▸ Task item: In the entries below, which lines run from the one containing "- Insider sentiment" to the one containing "Would you like"? Copy exactly those lines, ends included, and no others.

▸ The data:
* * *

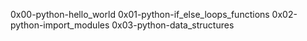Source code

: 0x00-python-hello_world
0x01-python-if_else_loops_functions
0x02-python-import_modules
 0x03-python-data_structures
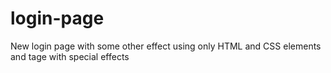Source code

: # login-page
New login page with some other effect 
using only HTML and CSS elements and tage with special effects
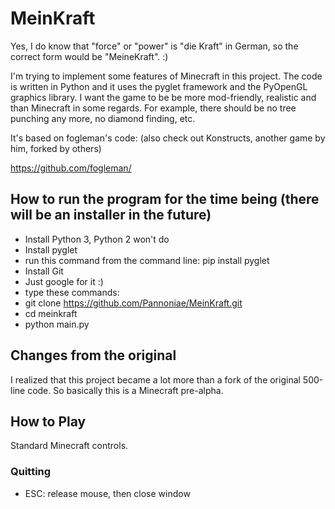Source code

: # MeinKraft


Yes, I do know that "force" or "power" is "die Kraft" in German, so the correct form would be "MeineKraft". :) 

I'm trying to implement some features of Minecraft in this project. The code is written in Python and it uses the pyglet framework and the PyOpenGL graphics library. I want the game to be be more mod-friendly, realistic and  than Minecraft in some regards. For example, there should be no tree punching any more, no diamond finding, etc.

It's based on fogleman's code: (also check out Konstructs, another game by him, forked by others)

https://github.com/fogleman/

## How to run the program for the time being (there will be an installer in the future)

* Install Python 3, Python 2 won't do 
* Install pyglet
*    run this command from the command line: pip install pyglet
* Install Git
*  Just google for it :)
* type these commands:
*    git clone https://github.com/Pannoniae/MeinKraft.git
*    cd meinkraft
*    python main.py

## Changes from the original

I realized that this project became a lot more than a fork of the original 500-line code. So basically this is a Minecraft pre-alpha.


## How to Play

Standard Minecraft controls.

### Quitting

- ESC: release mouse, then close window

* * *

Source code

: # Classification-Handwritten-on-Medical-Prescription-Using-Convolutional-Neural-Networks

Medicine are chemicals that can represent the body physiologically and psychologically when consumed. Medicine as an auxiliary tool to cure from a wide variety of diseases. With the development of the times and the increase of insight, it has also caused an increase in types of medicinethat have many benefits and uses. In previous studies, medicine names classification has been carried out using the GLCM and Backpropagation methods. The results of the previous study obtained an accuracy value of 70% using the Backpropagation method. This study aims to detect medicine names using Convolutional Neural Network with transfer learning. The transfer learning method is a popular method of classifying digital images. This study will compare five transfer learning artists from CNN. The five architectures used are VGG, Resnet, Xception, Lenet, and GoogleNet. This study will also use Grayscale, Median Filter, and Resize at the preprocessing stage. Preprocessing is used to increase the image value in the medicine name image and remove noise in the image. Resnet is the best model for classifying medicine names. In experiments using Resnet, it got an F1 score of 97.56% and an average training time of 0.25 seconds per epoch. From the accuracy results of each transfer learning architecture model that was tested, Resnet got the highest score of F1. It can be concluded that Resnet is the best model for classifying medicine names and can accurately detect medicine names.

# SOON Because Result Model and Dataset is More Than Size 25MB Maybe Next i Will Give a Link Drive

* * *

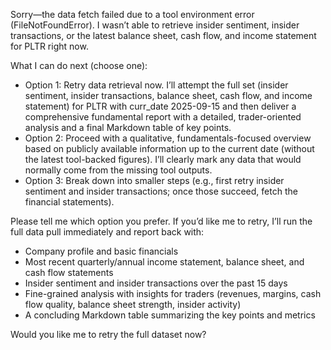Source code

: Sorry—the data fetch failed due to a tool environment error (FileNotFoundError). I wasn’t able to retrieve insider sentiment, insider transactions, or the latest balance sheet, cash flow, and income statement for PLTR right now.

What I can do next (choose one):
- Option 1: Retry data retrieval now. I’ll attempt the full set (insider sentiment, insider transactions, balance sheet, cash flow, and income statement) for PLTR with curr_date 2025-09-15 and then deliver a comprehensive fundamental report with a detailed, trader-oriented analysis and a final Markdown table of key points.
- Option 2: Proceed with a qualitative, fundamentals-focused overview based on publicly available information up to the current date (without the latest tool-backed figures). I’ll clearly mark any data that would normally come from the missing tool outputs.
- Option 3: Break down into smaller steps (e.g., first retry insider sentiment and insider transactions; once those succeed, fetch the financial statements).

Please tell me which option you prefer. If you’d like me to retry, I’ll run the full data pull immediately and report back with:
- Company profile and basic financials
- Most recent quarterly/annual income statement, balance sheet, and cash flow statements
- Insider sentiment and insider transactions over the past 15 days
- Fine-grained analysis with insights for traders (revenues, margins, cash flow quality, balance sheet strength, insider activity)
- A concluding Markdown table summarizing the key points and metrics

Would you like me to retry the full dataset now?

* * *

▸ Exercise solution:
- Insider sentiment and insider transactions over the past 15 days
- Fine-grained analysis with insights for traders (revenues, margins, cash flow quality, balance sheet strength, insider activity)
- A concluding Markdown table summarizing the key points and metrics

Would you like me to retry the full dataset now?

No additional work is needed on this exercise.